I suppose Luke was a natural choice of a name for your
son...
Yeah, there were only four to choose from, really (smiles).
He just really loves me and accepts me, and that's a great feeling.
He doesn't question who I am. Yet. I'm able to be myself with
him, and that's very liberating. And I've found too, that over the
last couple of years I've become very connected to my father,
which is something I hadn't really thought about that much since he
died. [He was killed in a car accident in 1978.] Being with
Luke I find I remember my father a lot more. As a father the
only reference point I have is my own dad, and I feel now that I'm
able to do all the great things he did for me with my own son. Also
I feel that I'm able to repair some of the mistakes that he made
with me. I see it as a kind of evolutionary process from one father
to another. I'm a slightly refined model of my own dad. I'm very much
like him in personality - self-interested.

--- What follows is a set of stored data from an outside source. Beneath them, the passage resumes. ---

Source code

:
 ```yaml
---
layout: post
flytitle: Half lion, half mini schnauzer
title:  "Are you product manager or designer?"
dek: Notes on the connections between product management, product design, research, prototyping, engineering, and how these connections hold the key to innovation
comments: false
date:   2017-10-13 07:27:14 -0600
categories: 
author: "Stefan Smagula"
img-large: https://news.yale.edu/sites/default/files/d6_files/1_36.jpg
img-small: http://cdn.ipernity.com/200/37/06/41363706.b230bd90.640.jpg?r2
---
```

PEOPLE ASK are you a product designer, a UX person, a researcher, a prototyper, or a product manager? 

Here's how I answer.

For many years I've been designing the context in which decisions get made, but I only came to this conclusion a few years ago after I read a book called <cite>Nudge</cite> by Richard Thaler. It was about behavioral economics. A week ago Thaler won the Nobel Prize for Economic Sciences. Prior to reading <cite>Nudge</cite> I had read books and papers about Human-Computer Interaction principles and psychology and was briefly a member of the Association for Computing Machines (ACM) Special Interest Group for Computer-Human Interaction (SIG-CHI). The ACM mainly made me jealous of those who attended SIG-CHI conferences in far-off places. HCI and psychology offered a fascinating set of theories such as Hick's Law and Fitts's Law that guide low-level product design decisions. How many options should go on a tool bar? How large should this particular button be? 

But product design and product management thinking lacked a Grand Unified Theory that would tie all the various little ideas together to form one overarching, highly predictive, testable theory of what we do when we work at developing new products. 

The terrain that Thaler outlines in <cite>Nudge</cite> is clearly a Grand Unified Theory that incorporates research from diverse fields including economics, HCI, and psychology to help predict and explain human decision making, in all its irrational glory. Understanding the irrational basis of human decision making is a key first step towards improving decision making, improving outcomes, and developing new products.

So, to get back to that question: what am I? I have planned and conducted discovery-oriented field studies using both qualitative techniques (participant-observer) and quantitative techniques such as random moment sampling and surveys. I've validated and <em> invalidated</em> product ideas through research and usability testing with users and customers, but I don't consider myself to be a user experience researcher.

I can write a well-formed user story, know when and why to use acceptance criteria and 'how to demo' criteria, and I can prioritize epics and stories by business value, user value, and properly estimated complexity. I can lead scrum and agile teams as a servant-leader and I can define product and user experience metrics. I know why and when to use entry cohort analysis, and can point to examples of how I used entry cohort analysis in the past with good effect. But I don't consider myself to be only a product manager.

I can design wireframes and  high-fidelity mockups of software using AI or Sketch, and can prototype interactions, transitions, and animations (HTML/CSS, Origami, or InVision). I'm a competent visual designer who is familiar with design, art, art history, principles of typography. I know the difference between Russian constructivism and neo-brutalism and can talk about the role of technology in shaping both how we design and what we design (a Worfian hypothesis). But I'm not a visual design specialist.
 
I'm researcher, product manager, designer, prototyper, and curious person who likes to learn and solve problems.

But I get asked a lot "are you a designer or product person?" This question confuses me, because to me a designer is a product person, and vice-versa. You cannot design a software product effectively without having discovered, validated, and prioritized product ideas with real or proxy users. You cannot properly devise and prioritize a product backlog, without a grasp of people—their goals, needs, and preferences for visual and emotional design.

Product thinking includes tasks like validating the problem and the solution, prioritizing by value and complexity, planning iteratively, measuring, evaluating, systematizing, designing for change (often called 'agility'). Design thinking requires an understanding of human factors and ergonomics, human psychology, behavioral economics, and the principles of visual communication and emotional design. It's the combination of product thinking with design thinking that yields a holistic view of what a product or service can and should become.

You'll be 40 this September. Do you mourn the passing of the
years?
I feel like I've reached 40 and I still don't know anything. I'm
still struggling with relationships. I feel that one should
accumulate some knowledge about how they work, and how one can go
about making them work properly, I'm still constantly baffled by the
situations that I find myself in. So it's not like I'm entering
middle-age thinking that I can relax, because I don't feel that I
have life sussed out in any way at all. I think there are certain
social skills which I didn't learn properly because I was preoccupied
with other things. So far I've invested an enormous amount of time
and energy into writing and solitary activities, and I've come out of
the whole thing with somewhat retarded abilities where relationships
are concerned.
When the author Martin Amis reached 40 he described the awful
realisation that girls in the street now looked straight through him,
that their eyes didn't 'snag' on him anymore. Surely that's one
problem you won't have to face?
I don't know, haha. I never had the feeling that girls did that
anyway, and I've never felt that I was that attractive. Martin Amis
is a good-looking guy. He has a certain charm.